Source: hidden-rules.md
Elite college admissions operate on a fundamentally different set of rules than the meritocratic process most families imagine. Data from the SFFA v. Harvard lawsuit (2019-2023) revealed, for the first time, the internal mechanics of an elite admissions office -- exposing how hooks, institutional priorities, and strategic timing dramatically reshape who gets in. This document synthesizes real data from that lawsuit, admissions office disclosures, and expert analyses to identify the hidden variables that drive admissions outcomes.

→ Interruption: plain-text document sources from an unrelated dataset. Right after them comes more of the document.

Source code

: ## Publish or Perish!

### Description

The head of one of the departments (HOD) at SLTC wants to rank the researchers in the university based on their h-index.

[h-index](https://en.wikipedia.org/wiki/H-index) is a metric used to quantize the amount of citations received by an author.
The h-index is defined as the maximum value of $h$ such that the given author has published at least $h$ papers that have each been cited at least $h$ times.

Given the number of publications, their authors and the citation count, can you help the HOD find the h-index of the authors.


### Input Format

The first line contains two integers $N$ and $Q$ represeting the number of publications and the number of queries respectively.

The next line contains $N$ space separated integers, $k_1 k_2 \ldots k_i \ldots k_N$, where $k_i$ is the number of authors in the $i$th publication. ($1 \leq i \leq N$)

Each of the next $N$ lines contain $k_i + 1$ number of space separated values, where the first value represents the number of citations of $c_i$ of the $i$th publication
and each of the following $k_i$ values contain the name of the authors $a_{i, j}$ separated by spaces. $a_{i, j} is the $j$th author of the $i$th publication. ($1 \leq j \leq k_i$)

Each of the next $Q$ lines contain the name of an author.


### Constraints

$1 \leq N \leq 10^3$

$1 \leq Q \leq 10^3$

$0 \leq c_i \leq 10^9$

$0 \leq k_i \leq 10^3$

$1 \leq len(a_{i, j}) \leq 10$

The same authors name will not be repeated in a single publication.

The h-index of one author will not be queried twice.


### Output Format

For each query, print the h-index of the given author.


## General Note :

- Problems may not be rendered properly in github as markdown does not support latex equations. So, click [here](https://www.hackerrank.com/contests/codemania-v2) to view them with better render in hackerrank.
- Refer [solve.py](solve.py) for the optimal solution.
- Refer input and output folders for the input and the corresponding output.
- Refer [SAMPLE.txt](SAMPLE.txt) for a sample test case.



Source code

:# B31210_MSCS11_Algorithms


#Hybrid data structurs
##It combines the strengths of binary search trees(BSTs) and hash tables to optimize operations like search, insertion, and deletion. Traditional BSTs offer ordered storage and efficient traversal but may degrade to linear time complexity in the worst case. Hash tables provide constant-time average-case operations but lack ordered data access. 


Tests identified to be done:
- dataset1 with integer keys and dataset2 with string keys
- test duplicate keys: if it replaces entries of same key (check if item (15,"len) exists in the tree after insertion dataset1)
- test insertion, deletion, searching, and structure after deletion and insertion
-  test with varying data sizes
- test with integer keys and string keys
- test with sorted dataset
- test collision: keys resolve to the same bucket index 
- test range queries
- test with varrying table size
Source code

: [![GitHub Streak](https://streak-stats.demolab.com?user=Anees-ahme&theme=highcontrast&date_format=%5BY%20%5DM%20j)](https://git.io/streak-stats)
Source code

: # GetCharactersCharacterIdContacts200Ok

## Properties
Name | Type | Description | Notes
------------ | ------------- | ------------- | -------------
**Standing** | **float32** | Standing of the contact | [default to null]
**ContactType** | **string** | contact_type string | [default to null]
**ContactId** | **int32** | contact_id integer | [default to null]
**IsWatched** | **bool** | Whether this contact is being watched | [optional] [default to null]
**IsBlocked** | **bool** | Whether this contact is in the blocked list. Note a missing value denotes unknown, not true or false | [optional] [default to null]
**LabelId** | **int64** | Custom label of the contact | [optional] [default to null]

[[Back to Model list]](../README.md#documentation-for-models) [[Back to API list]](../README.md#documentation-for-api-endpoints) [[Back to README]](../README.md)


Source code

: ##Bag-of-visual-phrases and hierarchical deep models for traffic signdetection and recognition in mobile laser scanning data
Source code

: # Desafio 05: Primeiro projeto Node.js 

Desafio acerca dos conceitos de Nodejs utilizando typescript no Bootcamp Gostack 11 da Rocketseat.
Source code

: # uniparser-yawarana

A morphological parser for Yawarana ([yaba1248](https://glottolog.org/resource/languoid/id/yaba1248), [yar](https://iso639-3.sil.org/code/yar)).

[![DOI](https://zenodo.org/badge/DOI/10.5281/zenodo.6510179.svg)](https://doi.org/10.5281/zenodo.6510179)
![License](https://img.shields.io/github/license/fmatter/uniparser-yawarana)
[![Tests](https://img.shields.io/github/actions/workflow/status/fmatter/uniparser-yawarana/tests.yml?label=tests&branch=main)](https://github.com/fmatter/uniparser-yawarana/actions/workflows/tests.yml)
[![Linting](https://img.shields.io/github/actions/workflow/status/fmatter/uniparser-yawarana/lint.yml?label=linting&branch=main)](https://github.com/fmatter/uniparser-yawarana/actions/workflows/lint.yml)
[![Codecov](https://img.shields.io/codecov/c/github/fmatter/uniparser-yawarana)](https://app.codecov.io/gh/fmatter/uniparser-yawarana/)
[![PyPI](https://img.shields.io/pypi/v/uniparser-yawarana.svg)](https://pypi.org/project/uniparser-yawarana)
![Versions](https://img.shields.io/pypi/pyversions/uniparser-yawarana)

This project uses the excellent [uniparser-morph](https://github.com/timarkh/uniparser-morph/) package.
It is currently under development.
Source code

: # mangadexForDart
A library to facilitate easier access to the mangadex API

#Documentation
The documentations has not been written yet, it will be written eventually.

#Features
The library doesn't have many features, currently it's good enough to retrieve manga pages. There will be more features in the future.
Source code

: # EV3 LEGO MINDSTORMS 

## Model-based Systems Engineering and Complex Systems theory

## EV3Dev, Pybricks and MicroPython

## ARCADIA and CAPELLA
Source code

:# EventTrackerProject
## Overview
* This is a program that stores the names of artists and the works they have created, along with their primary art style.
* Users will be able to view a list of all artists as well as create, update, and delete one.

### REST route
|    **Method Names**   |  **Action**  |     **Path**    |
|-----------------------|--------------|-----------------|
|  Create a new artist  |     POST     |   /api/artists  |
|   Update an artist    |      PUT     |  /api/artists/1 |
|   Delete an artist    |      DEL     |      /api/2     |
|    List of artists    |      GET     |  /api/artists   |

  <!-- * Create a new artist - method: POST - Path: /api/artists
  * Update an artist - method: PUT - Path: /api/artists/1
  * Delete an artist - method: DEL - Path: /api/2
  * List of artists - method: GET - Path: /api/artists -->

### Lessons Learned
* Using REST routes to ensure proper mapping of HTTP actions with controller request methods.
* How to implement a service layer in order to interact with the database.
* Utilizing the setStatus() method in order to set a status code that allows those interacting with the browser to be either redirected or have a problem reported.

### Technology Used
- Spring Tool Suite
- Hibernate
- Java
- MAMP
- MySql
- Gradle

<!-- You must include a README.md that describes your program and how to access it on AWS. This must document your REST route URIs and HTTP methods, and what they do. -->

ALDC = Athletes (recruited), Legacies, Dean's/Director's Interest List (donors), Children of faculty/staff.
Data from the Arcidiacono, Kinsler & Ransom analysis of Harvard admissions records (six admission cycles, Classes of 2014-2019):
| Hook Category | Admit Rate | Comparison to Unhooked (~5-6%) |
|---|---|---|
| Recruited Athletes | 86% | ~15x unhooked rate |
| Children of Faculty/Staff | 47% | ~8x unhooked rate |
| Dean's/Director's Interest List (donors) | 42% | ~7x unhooked rate |
| Legacy Applicants | 33% | ~6x unhooked rate |
| No ALDC Hook (unhooked) | ~5-6% | baseline |
Source: "Legacy and Athlete Preferences at Harvard" (Arcidiacono, Kinsler, Ransom -- NBER Working Paper 26316, published in Journal of Labor Economics 2022)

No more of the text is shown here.